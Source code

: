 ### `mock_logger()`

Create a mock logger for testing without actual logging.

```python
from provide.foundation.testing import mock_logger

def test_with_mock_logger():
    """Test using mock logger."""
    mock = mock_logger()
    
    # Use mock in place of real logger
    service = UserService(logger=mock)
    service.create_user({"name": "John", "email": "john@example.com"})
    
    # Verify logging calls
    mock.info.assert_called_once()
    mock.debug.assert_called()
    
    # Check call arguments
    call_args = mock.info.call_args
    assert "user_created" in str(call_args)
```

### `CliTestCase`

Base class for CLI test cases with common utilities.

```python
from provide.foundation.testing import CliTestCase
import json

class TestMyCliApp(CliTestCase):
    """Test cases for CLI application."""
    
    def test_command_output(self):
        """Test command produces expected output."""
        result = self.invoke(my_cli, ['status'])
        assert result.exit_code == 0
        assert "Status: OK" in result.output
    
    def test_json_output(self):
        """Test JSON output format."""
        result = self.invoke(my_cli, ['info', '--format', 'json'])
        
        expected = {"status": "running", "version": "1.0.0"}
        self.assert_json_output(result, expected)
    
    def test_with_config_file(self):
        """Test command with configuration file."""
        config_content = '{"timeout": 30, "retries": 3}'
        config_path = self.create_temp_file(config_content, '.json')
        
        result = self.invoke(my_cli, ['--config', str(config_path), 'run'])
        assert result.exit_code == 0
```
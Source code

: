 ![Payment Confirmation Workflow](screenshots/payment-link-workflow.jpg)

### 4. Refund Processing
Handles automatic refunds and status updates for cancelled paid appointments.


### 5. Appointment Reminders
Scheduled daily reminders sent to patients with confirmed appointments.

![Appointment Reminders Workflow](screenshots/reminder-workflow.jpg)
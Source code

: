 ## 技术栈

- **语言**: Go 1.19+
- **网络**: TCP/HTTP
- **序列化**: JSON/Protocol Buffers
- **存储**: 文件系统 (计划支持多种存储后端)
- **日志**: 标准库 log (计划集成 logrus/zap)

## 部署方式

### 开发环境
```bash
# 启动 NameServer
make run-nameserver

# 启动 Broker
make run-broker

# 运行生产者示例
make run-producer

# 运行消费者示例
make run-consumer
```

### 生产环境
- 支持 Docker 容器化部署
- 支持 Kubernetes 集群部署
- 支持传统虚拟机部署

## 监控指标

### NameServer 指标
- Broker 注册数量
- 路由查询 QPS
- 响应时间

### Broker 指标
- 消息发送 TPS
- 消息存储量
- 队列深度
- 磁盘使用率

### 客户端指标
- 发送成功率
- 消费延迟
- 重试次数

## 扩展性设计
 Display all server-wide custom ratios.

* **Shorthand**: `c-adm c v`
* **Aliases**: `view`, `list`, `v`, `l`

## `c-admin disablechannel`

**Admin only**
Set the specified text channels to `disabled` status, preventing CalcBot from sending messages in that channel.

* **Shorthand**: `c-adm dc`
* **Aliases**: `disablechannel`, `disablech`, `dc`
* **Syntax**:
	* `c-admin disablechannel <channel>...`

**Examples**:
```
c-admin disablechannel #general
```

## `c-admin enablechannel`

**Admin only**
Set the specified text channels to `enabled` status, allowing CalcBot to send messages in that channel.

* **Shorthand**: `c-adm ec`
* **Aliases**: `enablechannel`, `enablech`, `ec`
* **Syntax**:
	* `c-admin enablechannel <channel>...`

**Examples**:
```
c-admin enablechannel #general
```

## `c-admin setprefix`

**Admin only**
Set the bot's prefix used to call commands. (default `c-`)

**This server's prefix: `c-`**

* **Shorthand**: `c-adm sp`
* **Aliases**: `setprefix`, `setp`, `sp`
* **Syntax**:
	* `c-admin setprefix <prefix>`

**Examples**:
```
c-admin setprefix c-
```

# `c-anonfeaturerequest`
★ ★ ★ ★ ★
> [Task prompt]
An exact copy of the entire material is required.

> [Answer section]
Source code

: ### `mock_logger()`

Create a mock logger for testing without actual logging.

```python
from provide.foundation.testing import mock_logger

def test_with_mock_logger():
    """Test using mock logger."""
    mock = mock_logger()
    
    # Use mock in place of real logger
    service = UserService(logger=mock)
    service.create_user({"name": "John", "email": "john@example.com"})
    
    # Verify logging calls
    mock.info.assert_called_once()
    mock.debug.assert_called()
    
    # Check call arguments
    call_args = mock.info.call_args
    assert "user_created" in str(call_args)
```

### `CliTestCase`

Base class for CLI test cases with common utilities.

```python
from provide.foundation.testing import CliTestCase
import json

class TestMyCliApp(CliTestCase):
    """Test cases for CLI application."""
    
    def test_command_output(self):
        """Test command produces expected output."""
        result = self.invoke(my_cli, ['status'])
        assert result.exit_code == 0
        assert "Status: OK" in result.output
    
    def test_json_output(self):
        """Test JSON output format."""
        result = self.invoke(my_cli, ['info', '--format', 'json'])
        
        expected = {"status": "running", "version": "1.0.0"}
        self.assert_json_output(result, expected)
    
    def test_with_config_file(self):
        """Test command with configuration file."""
        config_content = '{"timeout": 30, "retries": 3}'
        config_path = self.create_temp_file(config_content, '.json')
        
        result = self.invoke(my_cli, ['--config', str(config_path), 'run'])
        assert result.exit_code == 0
```
Source code

: ![Payment Confirmation Workflow](screenshots/payment-link-workflow.jpg)

### 4. Refund Processing
Handles automatic refunds and status updates for cancelled paid appointments.


### 5. Appointment Reminders
Scheduled daily reminders sent to patients with confirmed appointments.

![Appointment Reminders Workflow](screenshots/reminder-workflow.jpg)
Source code

: ## 技术栈

- **语言**: Go 1.19+
- **网络**: TCP/HTTP
- **序列化**: JSON/Protocol Buffers
- **存储**: 文件系统 (计划支持多种存储后端)
- **日志**: 标准库 log (计划集成 logrus/zap)

## 部署方式

### 开发环境
```bash
# 启动 NameServer
make run-nameserver

# 启动 Broker
make run-broker

# 运行生产者示例
make run-producer

# 运行消费者示例
make run-consumer
```

### 生产环境
- 支持 Docker 容器化部署
- 支持 Kubernetes 集群部署
- 支持传统虚拟机部署

## 监控指标

### NameServer 指标
- Broker 注册数量
- 路由查询 QPS
- 响应时间

### Broker 指标
- 消息发送 TPS
- 消息存储量
- 队列深度
- 磁盘使用率

### 客户端指标
- 发送成功率
- 消费延迟
- 重试次数

## 扩展性设计
 Display all server-wide custom ratios.

* **Shorthand**: `c-adm c v`
* **Aliases**: `view`, `list`, `v`, `l`

## `c-admin disablechannel`

**Admin only**
Set the specified text channels to `disabled` status, preventing CalcBot from sending messages in that channel.

* **Shorthand**: `c-adm dc`
* **Aliases**: `disablechannel`, `disablech`, `dc`
* **Syntax**:
	* `c-admin disablechannel <channel>...`

**Examples**:
```
c-admin disablechannel #general
```

## `c-admin enablechannel`

**Admin only**
Set the specified text channels to `enabled` status, allowing CalcBot to send messages in that channel.

* **Shorthand**: `c-adm ec`
* **Aliases**: `enablechannel`, `enablech`, `ec`
* **Syntax**:
	* `c-admin enablechannel <channel>...`

**Examples**:
```
c-admin enablechannel #general
```

## `c-admin setprefix`

**Admin only**
Set the bot's prefix used to call commands. (default `c-`)

**This server's prefix: `c-`**

* **Shorthand**: `c-adm sp`
* **Aliases**: `setprefix`, `setp`, `sp`
* **Syntax**:
	* `c-admin setprefix <prefix>`

**Examples**:
```
c-admin setprefix c-
```

# `c-anonfeaturerequest`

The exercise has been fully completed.